[Dataset entries]
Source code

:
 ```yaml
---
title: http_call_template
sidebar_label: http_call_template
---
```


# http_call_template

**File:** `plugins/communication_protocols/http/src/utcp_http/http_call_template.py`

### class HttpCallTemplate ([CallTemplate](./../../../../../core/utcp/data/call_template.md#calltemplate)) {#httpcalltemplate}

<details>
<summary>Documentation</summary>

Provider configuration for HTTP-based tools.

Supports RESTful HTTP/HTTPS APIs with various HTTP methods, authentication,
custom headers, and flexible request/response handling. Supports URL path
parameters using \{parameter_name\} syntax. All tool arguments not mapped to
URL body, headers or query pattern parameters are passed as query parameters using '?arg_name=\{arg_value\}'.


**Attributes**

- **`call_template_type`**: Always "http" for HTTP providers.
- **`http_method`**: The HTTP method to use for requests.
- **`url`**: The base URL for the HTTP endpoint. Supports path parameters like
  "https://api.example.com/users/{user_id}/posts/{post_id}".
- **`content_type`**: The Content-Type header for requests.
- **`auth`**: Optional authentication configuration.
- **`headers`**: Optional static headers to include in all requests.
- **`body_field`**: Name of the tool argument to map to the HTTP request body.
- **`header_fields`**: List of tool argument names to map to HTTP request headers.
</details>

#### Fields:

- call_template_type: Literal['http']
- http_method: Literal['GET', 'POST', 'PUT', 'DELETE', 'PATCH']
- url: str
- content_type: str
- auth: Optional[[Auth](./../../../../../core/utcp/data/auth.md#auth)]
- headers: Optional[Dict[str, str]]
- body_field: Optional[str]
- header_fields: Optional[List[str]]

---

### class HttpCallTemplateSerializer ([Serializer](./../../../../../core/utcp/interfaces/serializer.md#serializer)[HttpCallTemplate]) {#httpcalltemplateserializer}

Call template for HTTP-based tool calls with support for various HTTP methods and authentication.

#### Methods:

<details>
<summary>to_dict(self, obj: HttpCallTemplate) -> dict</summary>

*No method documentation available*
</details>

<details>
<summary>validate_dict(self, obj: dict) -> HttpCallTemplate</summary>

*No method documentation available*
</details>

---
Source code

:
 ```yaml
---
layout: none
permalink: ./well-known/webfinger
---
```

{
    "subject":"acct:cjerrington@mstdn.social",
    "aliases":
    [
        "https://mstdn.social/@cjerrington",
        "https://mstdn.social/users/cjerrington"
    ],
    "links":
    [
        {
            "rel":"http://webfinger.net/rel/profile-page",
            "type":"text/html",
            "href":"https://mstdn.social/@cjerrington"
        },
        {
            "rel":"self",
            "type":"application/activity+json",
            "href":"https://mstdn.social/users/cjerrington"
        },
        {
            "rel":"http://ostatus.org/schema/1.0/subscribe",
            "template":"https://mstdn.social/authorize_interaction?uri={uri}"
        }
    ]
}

__Prompt__. Output all of the records above exactly as they appear.

__Your solution__.
Source code

:
 ```yaml
---
title: http_call_template
sidebar_label: http_call_template
---
```


# http_call_template

**File:** `plugins/communication_protocols/http/src/utcp_http/http_call_template.py`

### class HttpCallTemplate ([CallTemplate](./../../../../../core/utcp/data/call_template.md#calltemplate)) {#httpcalltemplate}

<details>
<summary>Documentation</summary>

Provider configuration for HTTP-based tools.

Supports RESTful HTTP/HTTPS APIs with various HTTP methods, authentication,
custom headers, and flexible request/response handling. Supports URL path
parameters using \{parameter_name\} syntax. All tool arguments not mapped to
URL body, headers or query pattern parameters are passed as query parameters using '?arg_name=\{arg_value\}'.


**Attributes**

- **`call_template_type`**: Always "http" for HTTP providers.
- **`http_method`**: The HTTP method to use for requests.
- **`url`**: The base URL for the HTTP endpoint. Supports path parameters like
  "https://api.example.com/users/{user_id}/posts/{post_id}".
- **`content_type`**: The Content-Type header for requests.
- **`auth`**: Optional authentication configuration.
- **`headers`**: Optional static headers to include in all requests.
- **`body_field`**: Name of the tool argument to map to the HTTP request body.
- **`header_fields`**: List of tool argument names to map to HTTP request headers.
</details>

#### Fields:

- call_template_type: Literal['http']
- http_method: Literal['GET', 'POST', 'PUT', 'DELETE', 'PATCH']
- url: str
- content_type: str
- auth: Optional[[Auth](./../../../../../core/utcp/data/auth.md#auth)]
- headers: Optional[Dict[str, str]]
- body_field: Optional[str]
- header_fields: Optional[List[str]]

---

### class HttpCallTemplateSerializer ([Serializer](./../../../../../core/utcp/interfaces/serializer.md#serializer)[HttpCallTemplate]) {#httpcalltemplateserializer}

Call template for HTTP-based tool calls with support for various HTTP methods and authentication.

#### Methods:

<details>
<summary>to_dict(self, obj: HttpCallTemplate) -> dict</summary>

*No method documentation available*
</details>

<details>
<summary>validate_dict(self, obj: dict) -> HttpCallTemplate</summary>

*No method documentation available*
</details>

---
Source code

:
 ```yaml
---
layout: none
permalink: ./well-known/webfinger
---
```

{
    "subject":"acct:cjerrington@mstdn.social",
    "aliases":
    [
        "https://mstdn.social/@cjerrington",
        "https://mstdn.social/users/cjerrington"
    ],
    "links":
    [
        {
            "rel":"http://webfinger.net/rel/profile-page",
            "type":"text/html",
            "href":"https://mstdn.social/@cjerrington"
        },
        {
            "rel":"self",
            "type":"application/activity+json",
            "href":"https://mstdn.social/users/cjerrington"
        },
        {
            "rel":"http://ostatus.org/schema/1.0/subscribe",
            "template":"https://mstdn.social/authorize_interaction?uri={uri}"
        }
    ]
}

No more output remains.